Models are simplified representations or emulators of reality. They are typically based on empirical data collected conducting experiments. There exist numerous techniques for establishing models based on data. An example of a linear model, built based on 2-dimensional data is illustrated below.

The model in this simple case is a straight line. It may be used, for example, to compute the value of one variable when the other is given. This is particularly useful for values which fall in between the original data used to build the model.

A more interesting case is illustrated below. Here too the data lie on a straight line. However, there is a void between the two groups of data points. This poses a problem. In cases such as this one a single model is built, passing through both groups of points. In other words, a most dangerous assumption is made: that of continuity. This is a very common mistake.

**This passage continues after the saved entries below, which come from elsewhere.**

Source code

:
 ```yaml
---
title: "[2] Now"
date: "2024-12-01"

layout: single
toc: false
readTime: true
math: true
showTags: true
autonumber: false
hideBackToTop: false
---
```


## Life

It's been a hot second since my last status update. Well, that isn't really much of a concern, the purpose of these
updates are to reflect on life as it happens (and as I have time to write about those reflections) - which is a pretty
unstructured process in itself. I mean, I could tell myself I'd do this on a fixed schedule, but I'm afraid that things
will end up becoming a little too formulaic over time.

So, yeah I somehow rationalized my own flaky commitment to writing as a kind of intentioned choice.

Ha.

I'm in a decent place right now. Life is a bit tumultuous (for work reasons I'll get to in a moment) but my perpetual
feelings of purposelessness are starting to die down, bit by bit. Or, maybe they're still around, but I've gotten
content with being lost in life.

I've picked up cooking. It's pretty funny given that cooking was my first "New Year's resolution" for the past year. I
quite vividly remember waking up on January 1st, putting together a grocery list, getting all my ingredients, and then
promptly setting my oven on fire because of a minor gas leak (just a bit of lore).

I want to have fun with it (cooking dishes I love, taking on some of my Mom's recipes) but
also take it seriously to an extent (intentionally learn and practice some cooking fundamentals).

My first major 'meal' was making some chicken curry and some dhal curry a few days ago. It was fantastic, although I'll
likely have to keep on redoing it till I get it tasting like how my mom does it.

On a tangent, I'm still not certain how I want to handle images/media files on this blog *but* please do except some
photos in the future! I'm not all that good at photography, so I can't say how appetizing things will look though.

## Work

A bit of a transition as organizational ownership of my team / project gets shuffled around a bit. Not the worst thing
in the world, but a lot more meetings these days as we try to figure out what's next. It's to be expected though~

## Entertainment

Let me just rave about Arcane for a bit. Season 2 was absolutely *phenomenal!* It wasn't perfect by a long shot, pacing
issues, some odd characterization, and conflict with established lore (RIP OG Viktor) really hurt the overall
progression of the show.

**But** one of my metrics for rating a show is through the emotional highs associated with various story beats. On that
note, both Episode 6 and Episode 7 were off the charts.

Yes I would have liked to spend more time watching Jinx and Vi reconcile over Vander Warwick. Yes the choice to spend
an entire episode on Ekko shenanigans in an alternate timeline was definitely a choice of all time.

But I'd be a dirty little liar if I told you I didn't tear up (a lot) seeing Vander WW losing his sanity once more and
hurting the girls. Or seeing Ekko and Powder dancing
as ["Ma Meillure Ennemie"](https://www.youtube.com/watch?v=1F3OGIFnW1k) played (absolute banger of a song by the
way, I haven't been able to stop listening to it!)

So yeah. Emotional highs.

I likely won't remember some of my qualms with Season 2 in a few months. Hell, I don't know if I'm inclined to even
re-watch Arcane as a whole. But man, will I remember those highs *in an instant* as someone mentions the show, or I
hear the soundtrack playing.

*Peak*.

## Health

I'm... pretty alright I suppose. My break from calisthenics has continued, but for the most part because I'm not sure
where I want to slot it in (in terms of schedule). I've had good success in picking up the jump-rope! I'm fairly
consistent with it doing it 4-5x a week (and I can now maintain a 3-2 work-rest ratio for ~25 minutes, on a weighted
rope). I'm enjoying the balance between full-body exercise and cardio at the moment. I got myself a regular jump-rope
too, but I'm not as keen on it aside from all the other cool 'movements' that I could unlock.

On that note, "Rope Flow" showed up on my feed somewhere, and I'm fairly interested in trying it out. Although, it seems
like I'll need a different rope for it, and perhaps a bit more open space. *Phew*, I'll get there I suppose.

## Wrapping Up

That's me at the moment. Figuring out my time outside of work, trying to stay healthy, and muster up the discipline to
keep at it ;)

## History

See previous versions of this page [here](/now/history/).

The mere fact that all the points in question lie on a straight line does not guarantee that in the void between the two groups the line still constitutes a valid model.

The mistake proves often fatal, and more so when the domain one wishes the model to embrace is more articulated. In the above case, there should be two local models, not one.

Models should be used with caution and ONLY in the domains where they have been validated. Extending the usage of a model beyond such a domain has consequences which grow with the model’s complexity. Moreover, when a model’s applicability is stretched, very seldom the effects are actually measured. The equations might still work but that does not guarantee that the model isn’t violating some basic laws or rules.

The bottom line:

Models should be used only in the domain where they have been validated.
More complex models require more assumptions and therefore induce more uncertainty into the original problem than simpler models.
The more complex a domain (in topological sense) that a model has to embrace, the easier it is to violate some basic laws with it. And it is more difficult to spot them.
The most frequent and deadly malpractice when models are involved is the assumption of continuity. Nature is not “smooth and differentiable”.
The risk deriving from the fact that a surrogate of reality is used is rarely measured. So, if one is using a model to “model risk”, the fact that a particular model is used adds another layer of risk: model-induced risk. Handle with care!

One more rule: the most important things in a model are those it doesn’t contain.